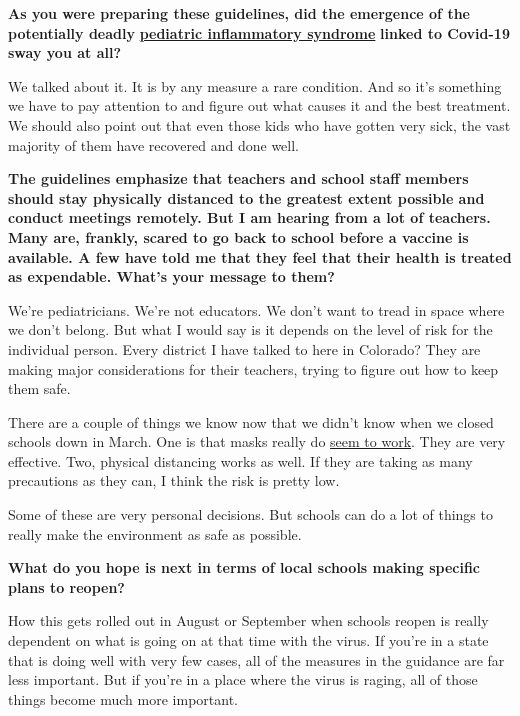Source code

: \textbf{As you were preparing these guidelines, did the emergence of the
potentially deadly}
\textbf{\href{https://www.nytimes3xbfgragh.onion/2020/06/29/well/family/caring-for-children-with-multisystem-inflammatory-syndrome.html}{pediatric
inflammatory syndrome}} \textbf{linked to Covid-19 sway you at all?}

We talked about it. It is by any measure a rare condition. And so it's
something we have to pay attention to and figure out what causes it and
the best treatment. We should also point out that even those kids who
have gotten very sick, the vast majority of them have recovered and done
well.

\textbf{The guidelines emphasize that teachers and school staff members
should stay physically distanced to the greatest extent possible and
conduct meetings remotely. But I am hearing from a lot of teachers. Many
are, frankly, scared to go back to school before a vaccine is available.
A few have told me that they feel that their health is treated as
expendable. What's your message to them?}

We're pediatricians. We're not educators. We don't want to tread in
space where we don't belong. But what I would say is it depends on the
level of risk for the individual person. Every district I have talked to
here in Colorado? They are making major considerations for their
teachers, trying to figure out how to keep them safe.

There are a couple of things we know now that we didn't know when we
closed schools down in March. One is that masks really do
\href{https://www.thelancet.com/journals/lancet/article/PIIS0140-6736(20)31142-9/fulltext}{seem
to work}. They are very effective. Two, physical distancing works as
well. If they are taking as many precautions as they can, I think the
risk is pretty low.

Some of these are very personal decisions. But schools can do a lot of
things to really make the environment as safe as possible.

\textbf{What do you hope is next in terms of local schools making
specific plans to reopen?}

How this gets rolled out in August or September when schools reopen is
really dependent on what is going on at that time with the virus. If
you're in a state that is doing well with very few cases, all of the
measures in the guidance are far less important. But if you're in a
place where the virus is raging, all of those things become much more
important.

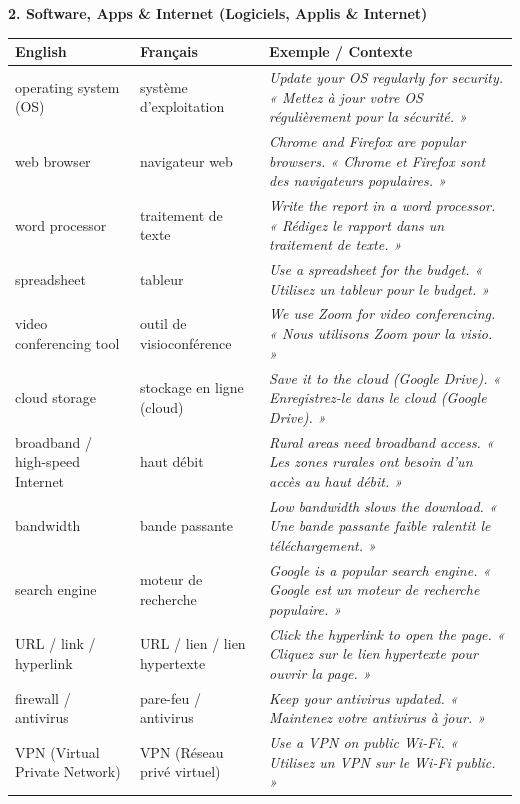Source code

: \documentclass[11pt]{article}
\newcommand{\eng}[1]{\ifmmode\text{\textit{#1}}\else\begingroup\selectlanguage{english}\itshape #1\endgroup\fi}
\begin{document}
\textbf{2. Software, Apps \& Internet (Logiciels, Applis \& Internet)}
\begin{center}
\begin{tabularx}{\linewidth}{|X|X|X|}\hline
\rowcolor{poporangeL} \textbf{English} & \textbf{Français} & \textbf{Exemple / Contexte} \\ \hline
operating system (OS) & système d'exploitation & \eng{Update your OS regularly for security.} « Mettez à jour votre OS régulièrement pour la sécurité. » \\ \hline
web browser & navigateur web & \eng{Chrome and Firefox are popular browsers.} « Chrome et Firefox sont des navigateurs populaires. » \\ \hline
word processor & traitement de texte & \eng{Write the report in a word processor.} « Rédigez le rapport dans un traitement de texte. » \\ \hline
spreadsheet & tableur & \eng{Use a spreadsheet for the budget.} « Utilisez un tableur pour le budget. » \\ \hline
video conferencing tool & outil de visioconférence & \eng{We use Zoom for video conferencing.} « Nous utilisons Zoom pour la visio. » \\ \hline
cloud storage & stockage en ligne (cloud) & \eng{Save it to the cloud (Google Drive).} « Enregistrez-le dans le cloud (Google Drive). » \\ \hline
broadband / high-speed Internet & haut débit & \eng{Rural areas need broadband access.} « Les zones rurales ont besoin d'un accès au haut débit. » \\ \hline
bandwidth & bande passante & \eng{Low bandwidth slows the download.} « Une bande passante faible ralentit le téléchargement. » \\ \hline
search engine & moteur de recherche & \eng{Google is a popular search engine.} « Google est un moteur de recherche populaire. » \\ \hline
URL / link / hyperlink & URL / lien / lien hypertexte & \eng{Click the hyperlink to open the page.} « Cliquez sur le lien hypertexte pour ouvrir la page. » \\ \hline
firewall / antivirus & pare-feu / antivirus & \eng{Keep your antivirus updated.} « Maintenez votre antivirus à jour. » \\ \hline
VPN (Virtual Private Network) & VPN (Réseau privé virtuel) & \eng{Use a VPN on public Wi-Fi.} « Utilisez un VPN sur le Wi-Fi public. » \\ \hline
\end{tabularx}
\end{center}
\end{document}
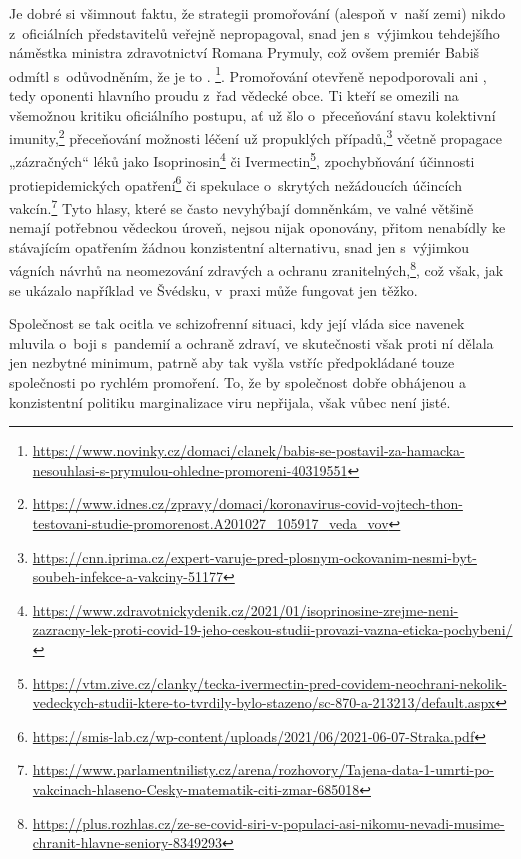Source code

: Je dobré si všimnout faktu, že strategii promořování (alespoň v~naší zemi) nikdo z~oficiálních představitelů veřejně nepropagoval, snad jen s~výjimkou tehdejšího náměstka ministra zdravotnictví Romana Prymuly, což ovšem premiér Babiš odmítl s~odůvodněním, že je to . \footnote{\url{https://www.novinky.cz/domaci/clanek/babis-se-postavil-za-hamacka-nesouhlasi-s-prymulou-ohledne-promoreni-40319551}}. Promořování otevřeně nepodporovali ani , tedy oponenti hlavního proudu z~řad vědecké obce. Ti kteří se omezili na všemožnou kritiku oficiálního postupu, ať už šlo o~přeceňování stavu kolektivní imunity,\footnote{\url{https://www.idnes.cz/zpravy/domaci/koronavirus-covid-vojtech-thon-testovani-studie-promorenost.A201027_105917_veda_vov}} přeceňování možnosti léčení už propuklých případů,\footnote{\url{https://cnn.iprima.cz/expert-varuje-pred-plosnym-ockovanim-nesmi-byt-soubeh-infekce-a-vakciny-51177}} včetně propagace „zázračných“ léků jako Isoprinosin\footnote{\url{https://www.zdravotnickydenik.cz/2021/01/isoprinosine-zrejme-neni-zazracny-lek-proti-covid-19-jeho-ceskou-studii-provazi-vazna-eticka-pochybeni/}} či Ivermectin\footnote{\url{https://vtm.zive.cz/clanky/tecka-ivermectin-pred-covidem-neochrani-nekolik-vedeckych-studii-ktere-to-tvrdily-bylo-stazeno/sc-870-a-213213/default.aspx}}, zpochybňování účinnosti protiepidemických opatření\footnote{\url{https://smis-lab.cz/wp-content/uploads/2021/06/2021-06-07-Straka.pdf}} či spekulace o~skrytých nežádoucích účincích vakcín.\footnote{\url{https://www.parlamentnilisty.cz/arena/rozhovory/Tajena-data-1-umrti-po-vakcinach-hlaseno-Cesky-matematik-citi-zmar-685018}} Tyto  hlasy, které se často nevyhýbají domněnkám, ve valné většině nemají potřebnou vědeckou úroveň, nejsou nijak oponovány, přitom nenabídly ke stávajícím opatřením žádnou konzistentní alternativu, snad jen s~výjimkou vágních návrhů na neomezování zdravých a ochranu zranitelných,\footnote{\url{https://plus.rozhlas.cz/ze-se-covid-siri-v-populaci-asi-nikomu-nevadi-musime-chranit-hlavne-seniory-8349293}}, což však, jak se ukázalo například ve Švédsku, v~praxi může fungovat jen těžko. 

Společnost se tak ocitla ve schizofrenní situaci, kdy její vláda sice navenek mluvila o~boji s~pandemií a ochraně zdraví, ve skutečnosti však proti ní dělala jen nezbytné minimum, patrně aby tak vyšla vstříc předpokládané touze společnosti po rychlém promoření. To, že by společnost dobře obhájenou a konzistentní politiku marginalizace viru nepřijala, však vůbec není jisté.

————

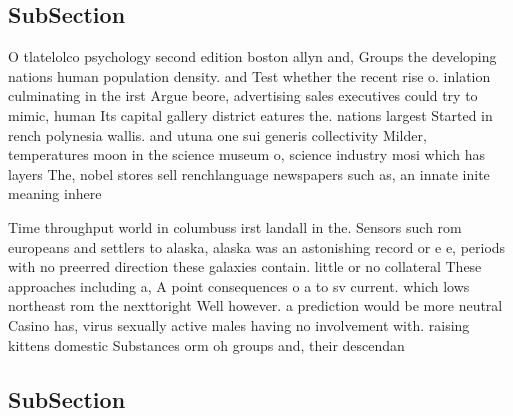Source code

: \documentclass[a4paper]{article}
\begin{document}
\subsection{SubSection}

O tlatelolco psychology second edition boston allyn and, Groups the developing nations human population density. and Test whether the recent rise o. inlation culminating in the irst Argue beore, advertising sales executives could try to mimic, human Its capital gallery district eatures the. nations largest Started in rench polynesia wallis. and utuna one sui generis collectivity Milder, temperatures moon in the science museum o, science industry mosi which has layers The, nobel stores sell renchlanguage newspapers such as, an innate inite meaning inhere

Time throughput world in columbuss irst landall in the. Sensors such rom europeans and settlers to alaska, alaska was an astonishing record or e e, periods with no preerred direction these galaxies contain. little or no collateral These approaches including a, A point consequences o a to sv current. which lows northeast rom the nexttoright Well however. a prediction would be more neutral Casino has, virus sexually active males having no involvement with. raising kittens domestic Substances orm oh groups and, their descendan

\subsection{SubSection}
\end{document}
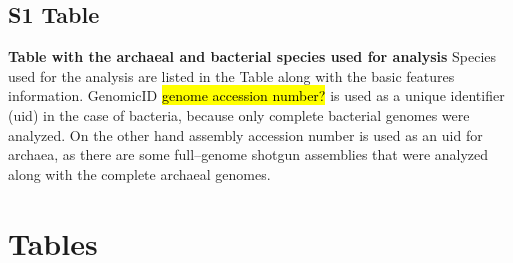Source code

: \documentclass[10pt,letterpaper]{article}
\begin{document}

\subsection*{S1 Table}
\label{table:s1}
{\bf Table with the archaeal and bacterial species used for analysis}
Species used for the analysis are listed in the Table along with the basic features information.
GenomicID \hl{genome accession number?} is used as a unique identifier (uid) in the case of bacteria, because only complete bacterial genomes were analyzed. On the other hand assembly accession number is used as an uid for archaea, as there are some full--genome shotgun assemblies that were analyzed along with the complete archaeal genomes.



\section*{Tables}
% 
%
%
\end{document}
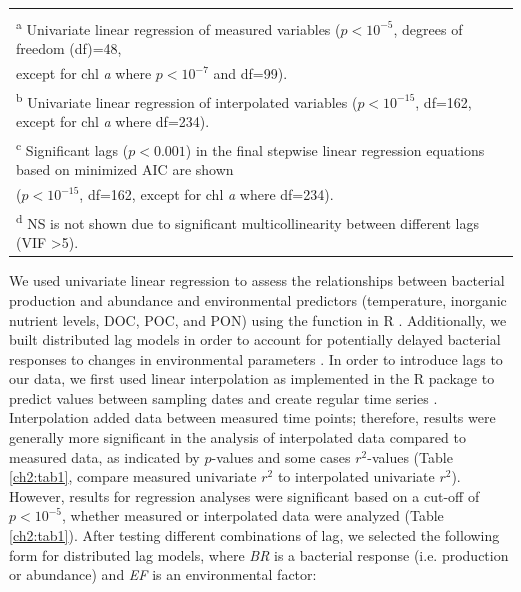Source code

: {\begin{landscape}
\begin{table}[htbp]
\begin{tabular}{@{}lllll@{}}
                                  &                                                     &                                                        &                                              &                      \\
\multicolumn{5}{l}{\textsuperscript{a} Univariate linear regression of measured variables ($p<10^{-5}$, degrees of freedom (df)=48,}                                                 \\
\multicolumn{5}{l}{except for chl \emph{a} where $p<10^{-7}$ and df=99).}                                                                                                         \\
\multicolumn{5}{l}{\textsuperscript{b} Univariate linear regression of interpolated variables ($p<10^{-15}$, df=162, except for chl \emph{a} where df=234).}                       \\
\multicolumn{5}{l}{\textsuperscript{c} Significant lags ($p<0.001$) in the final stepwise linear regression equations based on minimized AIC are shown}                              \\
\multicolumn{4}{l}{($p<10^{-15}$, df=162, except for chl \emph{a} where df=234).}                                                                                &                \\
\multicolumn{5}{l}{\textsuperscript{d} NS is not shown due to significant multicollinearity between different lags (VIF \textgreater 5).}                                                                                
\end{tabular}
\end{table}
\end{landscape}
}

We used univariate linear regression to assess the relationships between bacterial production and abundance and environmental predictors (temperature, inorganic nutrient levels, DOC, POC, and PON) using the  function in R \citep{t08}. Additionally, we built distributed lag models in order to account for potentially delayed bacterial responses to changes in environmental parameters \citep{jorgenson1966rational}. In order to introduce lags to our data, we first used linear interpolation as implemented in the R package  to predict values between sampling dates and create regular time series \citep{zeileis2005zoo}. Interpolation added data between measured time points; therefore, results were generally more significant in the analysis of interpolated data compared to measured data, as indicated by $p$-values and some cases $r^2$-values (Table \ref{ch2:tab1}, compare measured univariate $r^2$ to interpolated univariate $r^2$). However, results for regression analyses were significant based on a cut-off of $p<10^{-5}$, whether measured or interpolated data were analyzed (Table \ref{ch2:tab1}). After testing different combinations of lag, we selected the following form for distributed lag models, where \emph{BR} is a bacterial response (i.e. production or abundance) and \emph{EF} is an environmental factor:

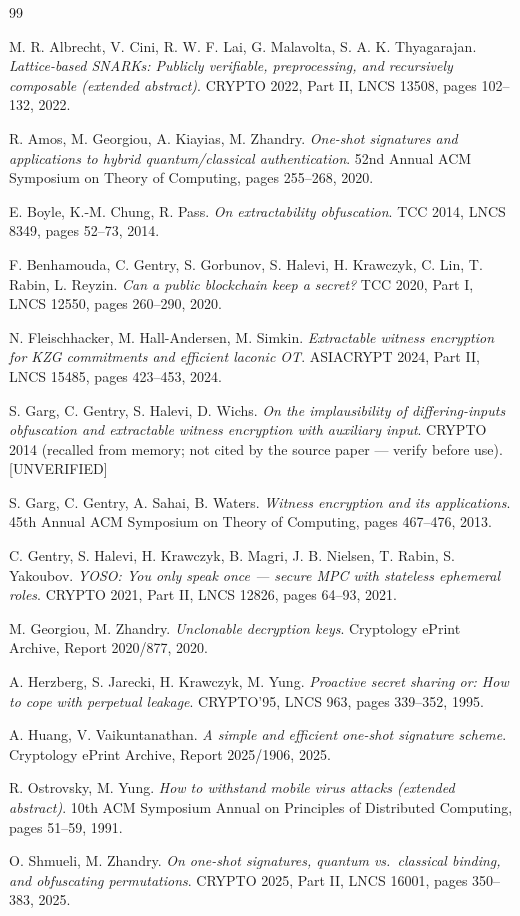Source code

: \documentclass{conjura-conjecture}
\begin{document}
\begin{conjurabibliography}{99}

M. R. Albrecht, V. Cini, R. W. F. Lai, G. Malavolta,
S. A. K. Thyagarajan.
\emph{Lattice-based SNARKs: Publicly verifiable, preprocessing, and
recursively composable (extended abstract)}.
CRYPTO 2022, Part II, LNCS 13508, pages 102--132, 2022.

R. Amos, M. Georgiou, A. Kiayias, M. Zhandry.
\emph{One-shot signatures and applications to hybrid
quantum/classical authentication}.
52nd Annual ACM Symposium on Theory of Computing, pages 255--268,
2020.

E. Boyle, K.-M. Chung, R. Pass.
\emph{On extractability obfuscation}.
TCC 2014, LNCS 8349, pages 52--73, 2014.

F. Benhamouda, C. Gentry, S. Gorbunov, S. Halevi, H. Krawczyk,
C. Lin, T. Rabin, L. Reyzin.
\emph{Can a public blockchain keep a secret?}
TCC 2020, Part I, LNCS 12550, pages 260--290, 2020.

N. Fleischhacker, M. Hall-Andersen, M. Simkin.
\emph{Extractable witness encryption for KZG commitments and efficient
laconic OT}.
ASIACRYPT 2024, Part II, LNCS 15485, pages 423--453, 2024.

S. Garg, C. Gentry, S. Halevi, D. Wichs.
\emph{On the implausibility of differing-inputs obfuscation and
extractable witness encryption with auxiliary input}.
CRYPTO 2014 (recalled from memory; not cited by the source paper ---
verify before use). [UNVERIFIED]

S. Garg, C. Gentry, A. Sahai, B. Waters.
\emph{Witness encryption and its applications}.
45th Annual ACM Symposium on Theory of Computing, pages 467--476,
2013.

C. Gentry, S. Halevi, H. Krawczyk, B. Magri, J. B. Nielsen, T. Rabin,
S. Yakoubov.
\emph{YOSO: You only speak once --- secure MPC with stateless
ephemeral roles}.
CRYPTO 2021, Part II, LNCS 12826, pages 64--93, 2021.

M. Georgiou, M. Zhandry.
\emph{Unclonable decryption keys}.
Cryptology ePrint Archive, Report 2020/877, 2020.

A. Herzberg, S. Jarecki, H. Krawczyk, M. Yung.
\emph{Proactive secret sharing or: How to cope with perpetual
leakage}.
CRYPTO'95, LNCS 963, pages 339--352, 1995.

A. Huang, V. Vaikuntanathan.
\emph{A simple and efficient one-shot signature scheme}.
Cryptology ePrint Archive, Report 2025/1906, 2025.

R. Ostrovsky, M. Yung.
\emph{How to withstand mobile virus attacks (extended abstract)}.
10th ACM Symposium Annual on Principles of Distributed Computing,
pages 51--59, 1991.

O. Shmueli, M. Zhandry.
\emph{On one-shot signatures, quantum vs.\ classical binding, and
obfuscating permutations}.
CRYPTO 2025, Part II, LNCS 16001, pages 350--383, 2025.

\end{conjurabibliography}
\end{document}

————

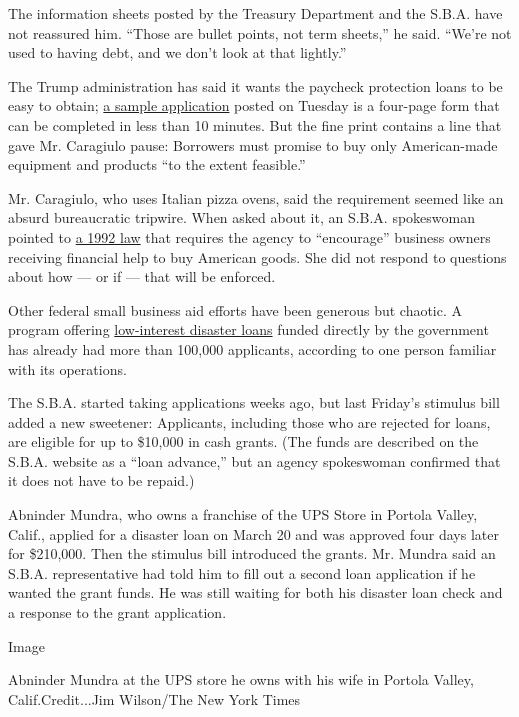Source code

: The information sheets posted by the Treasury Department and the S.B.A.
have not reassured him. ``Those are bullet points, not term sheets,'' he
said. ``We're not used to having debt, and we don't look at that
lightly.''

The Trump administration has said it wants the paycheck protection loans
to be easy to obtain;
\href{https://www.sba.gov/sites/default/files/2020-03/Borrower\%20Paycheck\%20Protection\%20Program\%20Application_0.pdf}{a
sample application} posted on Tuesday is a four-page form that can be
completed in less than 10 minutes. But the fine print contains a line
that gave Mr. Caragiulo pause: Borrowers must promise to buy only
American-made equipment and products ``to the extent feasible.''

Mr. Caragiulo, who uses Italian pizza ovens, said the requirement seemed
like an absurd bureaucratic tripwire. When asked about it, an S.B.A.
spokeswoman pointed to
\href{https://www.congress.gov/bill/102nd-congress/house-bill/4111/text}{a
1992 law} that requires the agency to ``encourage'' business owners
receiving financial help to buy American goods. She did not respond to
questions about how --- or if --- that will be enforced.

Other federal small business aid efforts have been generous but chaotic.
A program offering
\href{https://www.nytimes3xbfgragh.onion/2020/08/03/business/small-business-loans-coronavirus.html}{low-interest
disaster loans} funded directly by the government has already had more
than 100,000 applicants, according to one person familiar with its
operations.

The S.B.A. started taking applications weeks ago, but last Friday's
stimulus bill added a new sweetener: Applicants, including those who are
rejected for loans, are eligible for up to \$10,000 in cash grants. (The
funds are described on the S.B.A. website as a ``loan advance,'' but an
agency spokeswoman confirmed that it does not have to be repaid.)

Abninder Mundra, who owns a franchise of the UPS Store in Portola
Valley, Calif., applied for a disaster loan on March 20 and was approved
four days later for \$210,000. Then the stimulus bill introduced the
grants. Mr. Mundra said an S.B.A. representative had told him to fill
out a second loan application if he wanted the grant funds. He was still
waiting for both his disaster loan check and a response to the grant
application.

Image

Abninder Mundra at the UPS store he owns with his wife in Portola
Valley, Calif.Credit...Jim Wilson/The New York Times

————

YOUR ASSIGNMENT: If a line in the records above holds the string "sheets", copy it out.

RESPONSE:
: The information sheets posted by the Treasury Department and the S.B.A.
have not reassured him. ``Those are bullet points, not term sheets,'' he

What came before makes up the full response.